→ **WORK ORDER**:
Search the entries below for the word "nível" and copy every line where it appears.

→ **DATA FOR PROCESSING**:
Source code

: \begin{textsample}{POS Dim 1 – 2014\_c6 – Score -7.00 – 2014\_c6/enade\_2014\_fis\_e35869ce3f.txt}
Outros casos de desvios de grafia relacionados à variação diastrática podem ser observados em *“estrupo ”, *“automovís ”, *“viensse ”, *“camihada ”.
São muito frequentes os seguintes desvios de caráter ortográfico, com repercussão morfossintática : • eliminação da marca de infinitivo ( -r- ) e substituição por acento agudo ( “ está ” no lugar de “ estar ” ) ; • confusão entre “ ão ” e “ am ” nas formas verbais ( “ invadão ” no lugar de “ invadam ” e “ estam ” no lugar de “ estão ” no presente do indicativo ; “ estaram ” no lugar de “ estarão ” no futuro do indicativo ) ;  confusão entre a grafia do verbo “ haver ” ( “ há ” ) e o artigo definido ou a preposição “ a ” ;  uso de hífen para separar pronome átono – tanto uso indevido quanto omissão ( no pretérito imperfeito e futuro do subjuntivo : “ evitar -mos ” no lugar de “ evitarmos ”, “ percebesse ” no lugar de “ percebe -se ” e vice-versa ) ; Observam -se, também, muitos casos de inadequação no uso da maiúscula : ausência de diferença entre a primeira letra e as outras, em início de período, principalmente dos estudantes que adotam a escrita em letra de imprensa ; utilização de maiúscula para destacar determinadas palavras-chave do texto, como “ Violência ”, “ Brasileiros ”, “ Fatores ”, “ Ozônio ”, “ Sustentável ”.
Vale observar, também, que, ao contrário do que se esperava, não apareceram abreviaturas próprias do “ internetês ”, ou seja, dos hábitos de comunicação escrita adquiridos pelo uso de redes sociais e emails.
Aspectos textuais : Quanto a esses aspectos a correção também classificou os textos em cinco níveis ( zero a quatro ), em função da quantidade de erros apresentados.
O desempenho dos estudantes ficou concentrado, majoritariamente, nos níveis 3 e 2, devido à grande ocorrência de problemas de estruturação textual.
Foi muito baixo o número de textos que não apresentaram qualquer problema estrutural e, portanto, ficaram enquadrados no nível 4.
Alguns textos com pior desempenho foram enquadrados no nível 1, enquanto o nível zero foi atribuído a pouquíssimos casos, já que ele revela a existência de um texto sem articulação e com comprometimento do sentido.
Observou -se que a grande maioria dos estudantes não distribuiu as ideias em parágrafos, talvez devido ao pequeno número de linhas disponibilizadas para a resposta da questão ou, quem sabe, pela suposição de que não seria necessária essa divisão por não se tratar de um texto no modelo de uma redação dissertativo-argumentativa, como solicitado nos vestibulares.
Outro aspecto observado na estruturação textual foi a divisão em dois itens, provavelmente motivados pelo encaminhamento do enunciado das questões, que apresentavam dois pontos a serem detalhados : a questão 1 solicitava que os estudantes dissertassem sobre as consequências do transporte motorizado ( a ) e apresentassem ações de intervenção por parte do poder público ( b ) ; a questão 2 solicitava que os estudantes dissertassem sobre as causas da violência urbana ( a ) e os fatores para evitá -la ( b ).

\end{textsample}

→ **WRITTEN REPLY**:
Foi muito baixo o número de textos que não apresentaram qualquer problema estrutural e, portanto, ficaram enquadrados no nível 4.
Alguns textos com pior desempenho foram enquadrados no nível 1, enquanto o nível zero foi atribuído a pouquíssimos casos, já que ele revela a existência de um texto sem articulação e com comprometimento do sentido.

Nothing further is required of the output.